One perspective on the Texas foreclosure crisis

Dr. James GainesView Dr. James Gaines presentation [it takes a couple minutes to begin playing] before the Texas House financial institutions committee on Texas home foreclosure data.

View the slides from his PowerPoint presentation.

Dr. James Gaines a research economist at Texas A&M’s Real Estate Center presented some interesting data in to the Texas House Financial Institutions Committee last week.

Dr. Gaines’ principal conclusion was that Texas had not been impacted to the same extent by the foreclosure crisis as a number of other states.

[It is unclear how this is to be reconciled with a June 14 Austin American-Statesman story indicating that foreclosure postings in Austin metro area are up 4e% over last year].

According to the data Dr. Gaines presented this is true He did not emphasize the fact that the numbers of Texans losing homes through foreclosure in Texas is still huge. It was disappointing that he did not provide a more detailed and nuanced portrait of the Texas foreclosure victims, but instead focused on a comparison of state foreclosure rates.

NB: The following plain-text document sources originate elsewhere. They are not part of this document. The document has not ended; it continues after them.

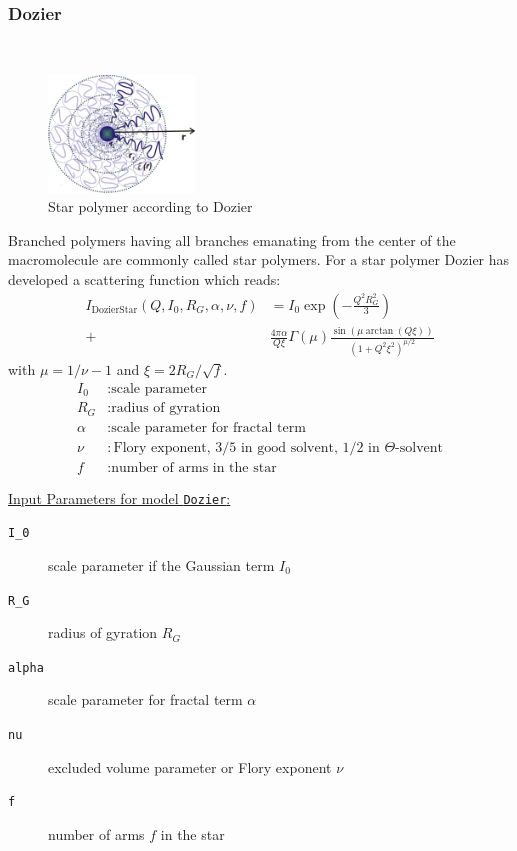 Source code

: \subsubsection{Dozier}
\label{sect:DozierStar1}
~\\
\begin{figure}[htb]
\begin{center}
\includegraphics[width=0.346\textwidth,height=0.278\textwidth]{Dozier.png}
\end{center}
\caption{Star polymer according to Dozier} \label{fig:DozierStar}
\end{figure}
Branched polymers having all branches emanating from
the center of the macromolecule are commonly called star
polymers. For a star polymer Dozier \cite{dozier91} has developed
a scattering function which reads:
\begin{align}
I_\text{DozierStar}(Q,I_0,R_G,\alpha,\nu,f)
& = I_0 \exp\left(-\frac{Q^2R_G^2}{3}\right) \\
+& \frac{4\pi\alpha}{Q\xi} \Gamma(\mu)
\frac{\sin(\mu\arctan(Q\xi))}{(1+Q^2\xi^2)^{\mu/2}} \nonumber
\end{align}
with $\mu=1/\nu-1$ and $\xi=2R_G/\sqrt{f}$.
\begin{align}
I_0      & : \text{scale parameter} \nonumber \\
R_G      & : \text{radius of gyration} \nonumber \\
\alpha   & : \text{scale parameter for fractal term} \nonumber \\
\nu      & : \text{Flory exponent, 3/5 in good solvent, 1/2 in $\Theta$-solvent} \nonumber \\
f        & : \text{number of arms in the star} \nonumber
\end{align}

\vspace{5mm}

\noindent
\uline{Input Parameters for model \texttt{Dozier}:}
\begin{description}
\item[\texttt{I\_0}] scale parameter if the Gaussian term $I_0$
\item[\texttt{R\_G}] radius of gyration $R_G$
\item[\texttt{alpha}] scale parameter for fractal term $\alpha$
\item[\texttt{nu}] excluded volume parameter or Flory exponent $\nu$
\item[\texttt{f}]  number of arms $f$ in the star
\end{description}
\vspace{5mm}

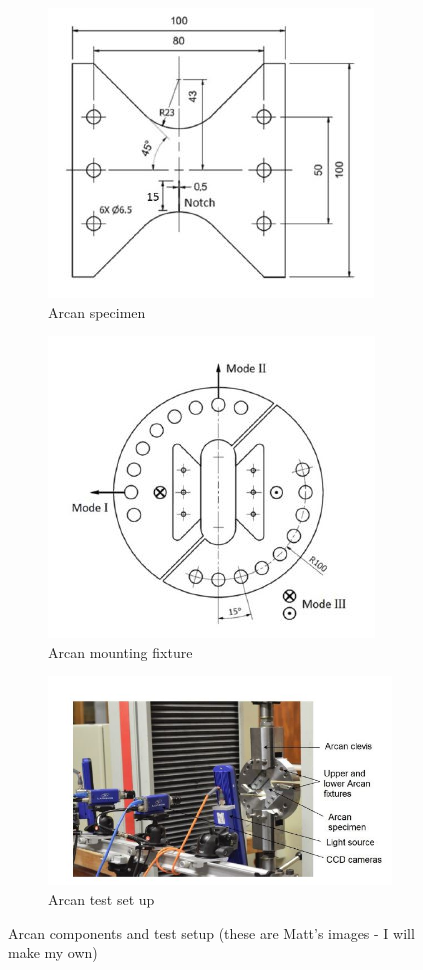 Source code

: \documentclass[12pt,oneside,openany,a4paper, %
english, %
masters-t, goldenblock]{usthesis}
\begin{document}
\begin{figure}[H]
\centering
\begin{subfigure}[t]{0.45\textwidth}
\centering
\includegraphics[scale=0.8]{arcan specimen}
\caption{Arcan specimen}
\label{fig: arcan specimen}
\end{subfigure}
\hfill
\begin{subfigure}[t]{0.45\textwidth}
\centering
\includegraphics[scale=0.8]{arcan fixture}
\caption{Arcan mounting fixture}
\label{fig: arcan fixture}
\end{subfigure}

\begin{subfigure}[t]{0.45\textwidth}
\centering
\includegraphics[scale=0.6]{arcan setup}
\caption{Arcan test set up}
\label{fig: arcan setup}
\end{subfigure}
\caption{Arcan components and test setup (these are Matt's images - I will make my own)}
\label{fig: arcan full image}
\end{figure}
\end{document}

Yet the data in the presentation was in some ways more revealing than the analysis.

The current Texas foreclosure rate is just under 1.5%. This rate is approaching that achieved during the 1980s during the Texas real estate depression. Nationally, subprime loans are approaching a 20% delinquency rate and around 11% foreclosure rate. In Texas the subprime foreclosure rate is 6%. The number of foreclosure proceedings in Texas is running around 10,000 a month. One in every 809 households in Texas has some sort of foreclosure posting.

Dr. Gaines predicted that foreclosures would remain high in Texas through early 2010 because of scheduled ARM adjustments to both prime and subprime loans. “We are going back to the underwriting requirements of the 1990s,” Gaines said. “Borrowers actually have to have a job, they have to prove they have a job, they have income, and, Lord forbid, they might have to have some equity down payment.” He testified that to the extent there were declining home sale prices in Texas they were largely confined to the major metropolitan areas.

Dr Gaines says the factors leading to foreclosure tend to be life events such as divorces, major medical events, compounded by falling home prices that prevent people from being able to renegotiate their loans. A significant number of the foreclosures are non-owner occupied to investor loans with very high loan to value ratios. It’s estimated that as many as 20% of for closures may be non-owner occupants.

He hazarded a prediction that interest rates would reach 8% within a couple years.